These were the conditions when Seewoosagur Ramgoolam was born on 18 September 1900 in a small village in Belle Rive Sugar Estate. His father Moheeth Ramgoolam worked as indentured labourer and later rose to become a Sirdar (overseer) at La Queen Victoria Sugar Estate. When Moheeth got married to Basmati Ramchurn in 1898, he moved to Belle Rive S.E. Moheeth died young of pneumonia in 1907 and Basmati died two years later.
Later this child was called by the fond name of Kewal. Seewoosagur family lived in a hut among the estate houses. His father, Moheeth Ramgoolam was an Indian immigrant labourer. Seewoosagur grew up in the village of Belle Rive. Belle Rive village is situated at the feet of the Camisard mountain range approximately five miles away from Bel Air in the district of Flacq. This place is full of trees and forests. The Sugar Estate has planted clove and coffee in this region. Belle Rive had been part of Beau Champ Estate since 1885.
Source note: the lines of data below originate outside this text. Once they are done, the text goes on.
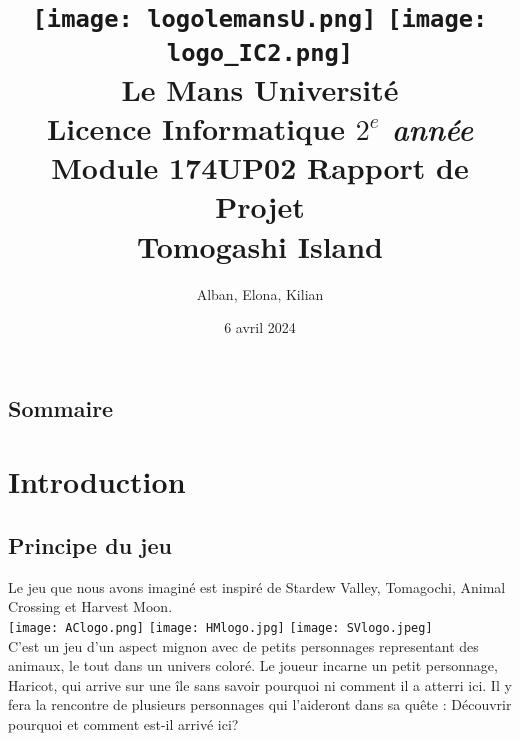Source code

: \documentclass{article}
\begin{document}
\begin{titlepage}
    \title{
        \texttt{[image: logolemansU.png]}
        \hspace{150pt}
        \texttt{[image: logo\_IC2.png]}
        \\[2cm]
        \color{blue} \textbf{Le Mans Université} \\
        \color{black} Licence Informatique \textit{$2^{e}$ année} \\
        Module 174UP02 Rapport de Projet \\
        \textbf{Tomogashi Island}
    }
    \author{Alban, Elona, Kilian }
    \date{6 avril 2024}
    \maketitle
    
\end{titlepage}


\newpage
\begin{center}
\section*{Sommaire}
\tableofcontents
\end{center}


\newpage
\section{Introduction}
\subsection{Principe du jeu}

Le jeu que nous avons imaginé est inspiré de Stardew Valley, Tomagochi, Animal Crossing et Harvest Moon. 
\\
\texttt{[image: AClogo.png]}
\hspace{50pt}
\texttt{[image: HMlogo.jpg]}
\hspace{50pt}
\texttt{[image: SVlogo.jpeg]} 
\\
C'est un jeu d'un aspect mignon avec de petits personnages representant des animaux, le tout dans un univers coloré. Le joueur incarne un petit personnage, Haricot, qui arrive sur une île sans savoir pourquoi ni comment il a atterri ici. Il y fera la rencontre de plusieurs personnages qui l'aideront dans sa quête : Découvrir pourquoi et comment est-il arrivé ici? 
\\
\end{document}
Moheeth Ramgoolam, came to Mauritius at the age of 18 in a ship called the Hindoostan in 1896. He had followed in the adventure of the other Indian immigrants. His elder brother, Ramlochurn, had left the home village of Hurgawo in Bihar in search of his fortune abroad. The immigrants were lured by all sorts of tales about life in Mauritius. Moheeth’s wife, Basmati Ramchurn, had two sons, Nuckchady Heeramun and Ramlall Ramchurn, by her first marriage. She was born in Mauritius.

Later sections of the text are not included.